═════ RECORD EXCERPTS ═════
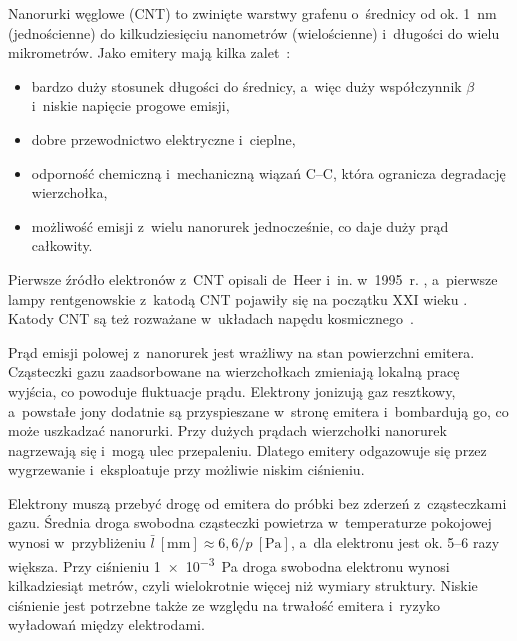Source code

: Nanorurki węglowe (CNT) to zwinięte warstwy grafenu o~średnicy od ok.
\SI{1}{\nano\metre} (jednościenne) do kilkudziesięciu nanometrów
(wielościenne) i~długości do wielu mikrometrów. Jako emitery mają
kilka zalet~\cite{deheer1995cnt,milne2004cnt}:
\begin{itemize}
  \item bardzo duży stosunek długości do średnicy, a~więc duży
        współczynnik $\beta$ i~niskie napięcie progowe emisji,
  \item dobre przewodnictwo elektryczne i~cieplne,
  \item odporność chemiczną i~mechaniczną wiązań C--C, która ogranicza
        degradację wierzchołka,
  \item możliwość emisji z~wielu nanorurek jednocześnie, co daje duży
        prąd całkowity.
\end{itemize}

Pierwsze źródło elektronów z~CNT opisali de~Heer i~in. w~1995~r.
\cite{deheer1995cnt}, a~pierwsze lampy rentgenowskie z~katodą CNT
pojawiły się na początku XXI wieku
\cite{yue2002cntxray,heo2012miniature,parmee2015cntxray}. Katody CNT są
też rozważane w~układach napędu kosmicznego~\cite{huo2020cntspace}.

\begin{zmiana}
Prąd emisji polowej z~nanorurek jest wrażliwy na stan powierzchni
emitera. Cząsteczki gazu zaadsorbowane na wierzchołkach zmieniają
lokalną pracę wyjścia, co powoduje fluktuacje prądu. Elektrony jonizują
gaz resztkowy, a~powstałe jony dodatnie są przyspieszane w~stronę emitera
i~bombardują go, co może uszkadzać nanorurki. Przy dużych prądach
wierzchołki nanorurek nagrzewają się i~mogą ulec przepaleniu. Dlatego
emitery odgazowuje się przez wygrzewanie i~eksploatuje przy możliwie
niskim ciśnieniu.
\end{zmiana}

\begin{przeniesione}
Elektrony muszą przebyć drogę od emitera do próbki bez zderzeń
z~cząsteczkami gazu. Średnia droga swobodna cząsteczki powietrza
w~temperaturze pokojowej wynosi w~przybliżeniu
$\bar l~[\si{\milli\metre}] \approx 6{,}6/p~[\si{\pascal}]$,
a~dla elektronu jest ok. 5--6 razy większa. Przy ciśnieniu
\SI{1e-3}{\pascal} droga swobodna elektronu wynosi kilkadziesiąt metrów,
czyli wielokrotnie więcej niż wymiary struktury. Niskie ciśnienie jest
potrzebne także ze względu na trwałość emitera i~ryzyko wyładowań między
elektrodami.
\end{przeniesione}

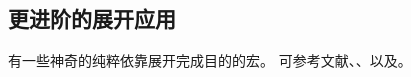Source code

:\documentclass{book}
\begin{document}
\subsection{更进阶的展开应用}

有一些神奇的纯粹依靠展开完成目的的宏。
可参考文献\cite{E2}、\cite{Jeffrey:lists}、以及\cite{Maus2}。

\endofchapter
\end{document}
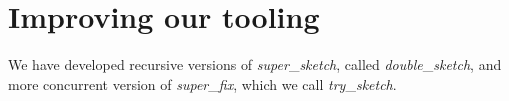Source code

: \documentclass[10pt,conference]{IEEEtran}
\begin{document}

\section{Improving our tooling}
We have developed recursive versions of \textit{super}\_\textit{sketch}, called
\textit{double}\_\textit{sketch}, and more concurrent version of \textit{super}\_\textit{fix}, which we call \textit{try}\_\textit{sketch}. 
\end{document}
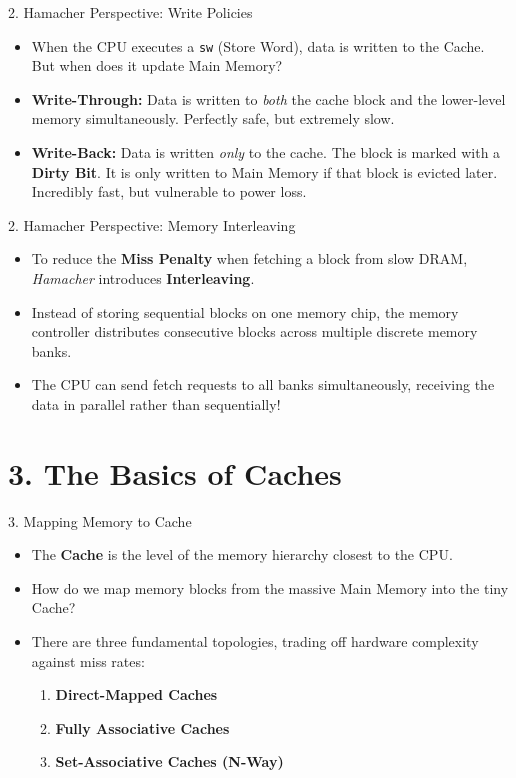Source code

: \documentclass[aspectratio=169]{beamer}
\begin{document}
\begin{frame}{2. Hamacher Perspective: Write Policies}
\begin{itemize}
    \item When the CPU executes a \texttt{sw} (Store Word), data is written to the Cache. But when does it update Main Memory?
    \vspace{0.3cm}
    \item \textbf{Write-Through:} Data is written to \textit{both} the cache block and the lower-level memory simultaneously. Perfectly safe, but extremely slow.
    \vspace{0.3cm}
    \item \textbf{Write-Back:} Data is written \textit{only} to the cache. The block is marked with a \textbf{Dirty Bit}. It is only written to Main Memory if that block is evicted later. Incredibly fast, but vulnerable to power loss.
\end{itemize}
\end{frame}

\begin{frame}{2. Hamacher Perspective: Memory Interleaving}
\begin{itemize}
    \item To reduce the \textbf{Miss Penalty} when fetching a block from slow DRAM, \textit{Hamacher} introduces \textbf{Interleaving}.
    \vspace{0.3cm}
    \item Instead of storing sequential blocks on one memory chip, the memory controller distributes consecutive blocks across multiple discrete memory banks.
    \vspace{0.3cm}
    \item The CPU can send fetch requests to all banks simultaneously, receiving the data in parallel rather than sequentially!
\end{itemize}
\end{frame}

\section{3. The Basics of Caches}

\begin{frame}{3. Mapping Memory to Cache}
\begin{itemize}
    \item The \textbf{Cache} is the level of the memory hierarchy closest to the CPU.
    \item How do we map memory blocks from the massive Main Memory into the tiny Cache?
    \item There are three fundamental topologies, trading off hardware complexity against miss rates:
    \begin{enumerate}
        \item \textbf{Direct-Mapped Caches}
        \item \textbf{Fully Associative Caches}
        \item \textbf{Set-Associative Caches (N-Way)}
    \end{enumerate}
\end{itemize}
\end{frame}
\end{document}
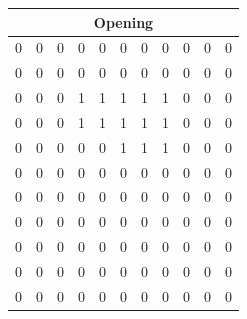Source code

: \documentclass{article}
\begin{document}
\begin{enumerate}
    \begin{center}
        \begin{tabular}{|c|c|c|c|c|c|c|c|c|c|c|}
        \multicolumn{11}{c}{\textbf{Opening}} \\
        \hline
        0 & 0 & 0 & 0 & 0 & 0 & 0 & 0 & 0 & 0 & 0 \\
        \hline
        0 & 0 & 0 & 0 & 0 & 0 & 0 & 0 & 0 & 0 & 0 \\
        \hline
        0 & 0 & 0 & \cellcolor{blue!20}1 & \cellcolor{blue!20}1 & \cellcolor{blue!20}1 & \cellcolor{blue!20}1 & \cellcolor{blue!20}1 & 0 & 0 & 0 \\
        \hline
        0 & 0 & 0 & \cellcolor{blue!20}1 & \cellcolor{blue!20}1 & \cellcolor{blue!20}1 & \cellcolor{blue!20}1 & \cellcolor{blue!20}1 & 0 & 0 & 0 \\
        \hline
        0 & 0 & 0 & 0 & 0 & \cellcolor{blue!20}1 & \cellcolor{blue!20}1 & \cellcolor{blue!20}1 & 0 & 0 & 0 \\
        \hline
        0 & 0 & 0 & 0 & 0 & 0 & 0 & 0 & 0 & 0 & 0 \\
        \hline
        0 & 0 & 0 & 0 & 0 & 0 & 0 & 0 & 0 & 0 & 0 \\
        \hline
        0 & 0 & 0 & 0 & 0 & 0 & 0 & 0 & 0 & 0 & 0 \\
        \hline
        0 & 0 & 0 & 0 & 0 & 0 & 0 & 0 & 0 & 0 & 0 \\
        \hline
        0 & 0 & 0 & 0 & 0 & 0 & 0 & 0 & 0 & 0 & 0 \\
        \hline
        0 & 0 & 0 & 0 & 0 & 0 & 0 & 0 & 0 & 0 & 0 \\
        \hline
        \end{tabular}
    \end{center}


\end{enumerate}
\end{document}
═════
* WORK TO BE COMPLETED: Take the lines from the start of the entries through the line containing "pojawiły się na początku XXI wieku" and set them down exactly, leaving out every picture.

* RESULT OF THIS EXERCISE:
Source code

: Nanorurki węglowe (CNT) to zwinięte warstwy grafenu o~średnicy od ok.
\SI{1}{\nano\metre} (jednościenne) do kilkudziesięciu nanometrów
(wielościenne) i~długości do wielu mikrometrów. Jako emitery mają
kilka zalet~\cite{deheer1995cnt,milne2004cnt}:
\begin{itemize}
  \item bardzo duży stosunek długości do średnicy, a~więc duży
        współczynnik $\beta$ i~niskie napięcie progowe emisji,
  \item dobre przewodnictwo elektryczne i~cieplne,
  \item odporność chemiczną i~mechaniczną wiązań C--C, która ogranicza
        degradację wierzchołka,
  \item możliwość emisji z~wielu nanorurek jednocześnie, co daje duży
        prąd całkowity.
\end{itemize}

Pierwsze źródło elektronów z~CNT opisali de~Heer i~in. w~1995~r.
\cite{deheer1995cnt}, a~pierwsze lampy rentgenowskie z~katodą CNT
pojawiły się na początku XXI wieku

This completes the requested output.